Guitar players tend to fall into two categories: those that learned the instrument “notes first” and those that learned it “shapes first.” If you are a player working primarily from a NOTE perspective, your frame of reference will be the positions for the notes in the “Natural Scale” and its derivatives. Your relationship with shapes likely comes from recognizing repeating chord patterns in the music.
If you are SHAPE player, your frame of reference will likely be the repeating intervallic patterns on the neck and you will relate more to how the notes “work” as members of a scale or chord based on their interval relationships – root, 3rd etc. Your understanding of notes will have mostly come from knowing the note names of the roots/tonics of the chord and scale shapes you use.
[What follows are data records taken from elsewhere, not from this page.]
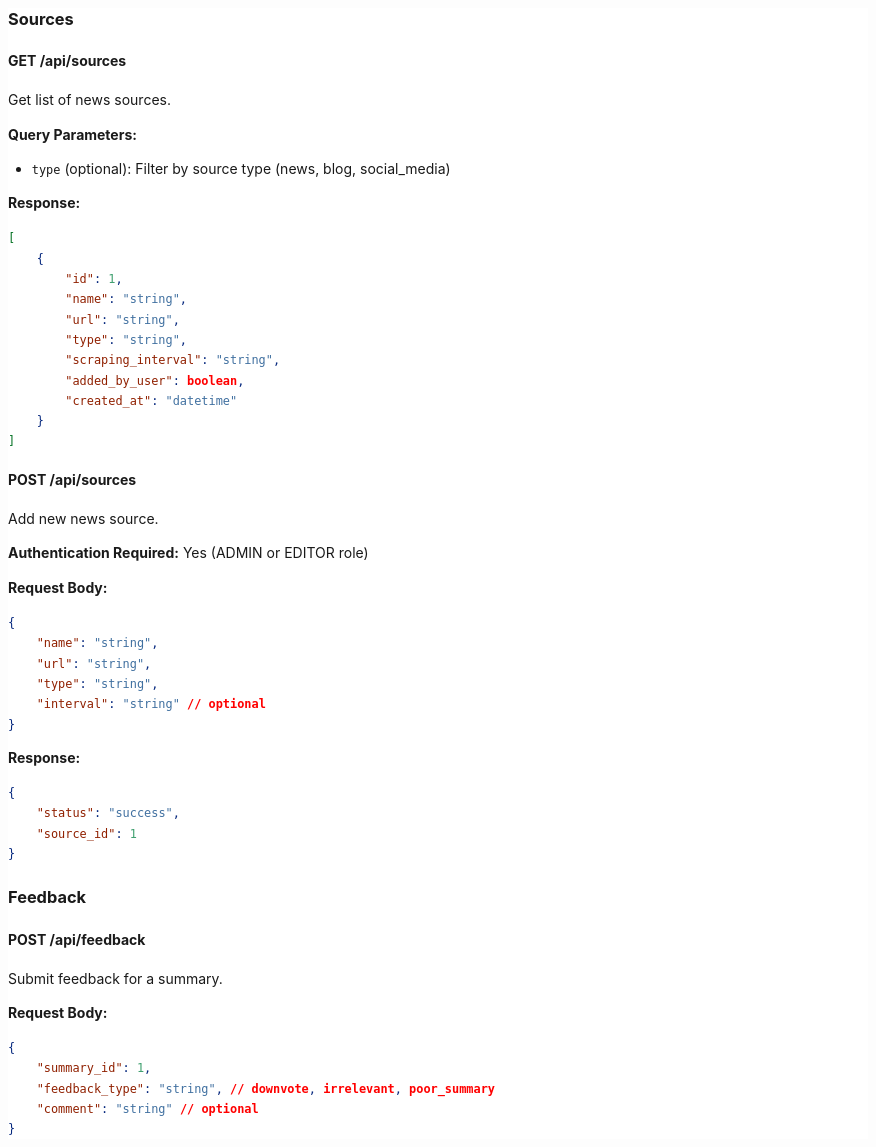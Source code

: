 ### Sources

#### GET /api/sources
Get list of news sources.

**Query Parameters:**
- `type` (optional): Filter by source type (news, blog, social_media)

**Response:**
```json
[
    {
        "id": 1,
        "name": "string",
        "url": "string",
        "type": "string",
        "scraping_interval": "string",
        "added_by_user": boolean,
        "created_at": "datetime"
    }
]
```

#### POST /api/sources
Add new news source.

**Authentication Required:** Yes (ADMIN or EDITOR role)

**Request Body:**
```json
{
    "name": "string",
    "url": "string",
    "type": "string",
    "interval": "string" // optional
}
```

**Response:**
```json
{
    "status": "success",
    "source_id": 1
}
```

### Feedback

#### POST /api/feedback
Submit feedback for a summary.

**Request Body:**
```json
{
    "summary_id": 1,
    "feedback_type": "string", // downvote, irrelevant, poor_summary
    "comment": "string" // optional
}
```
In my own search to learn the neck, I found, and occasionally studied with, guitarists who were not only great players, but great teachers. In answer to questions like: “Do you view the neck as a series of chord and scale shapes or in terms of note locations?”, and “Do you tend to play vertically, (in “position”), or horizontally (up and down the neck)?, or “What fingerings should I learn in order to do so and so?”, they inevitably came back with “YES” or “ALL OF THEM”.
Learning the whole instrument, horizontally and vertically – the note positions, the shapes, and all of the fingerings is the biggest step we take in becoming better guitar players. This is where being SERIOUS about the guitar starts. It’s a lot to get together, and it takes time, but it feels great once you get going. And there are ways to frame the process that make it a far less daunting task. Try this one on for size
TWO structures are the key to understanding the entire guitar neck – the NATURAL SCALE and the C MAJOR TRIAD. If you know the note locations/fingerings for the Natural Scale on the neck, you know the rest. If you know the C Major Triad in 5 shapes on the neck, you know the rest.
The “rest” are simply MODIFICATIONS of, ADDITIONS to, or the REPOSITIONING of these two simple structures. Make sense?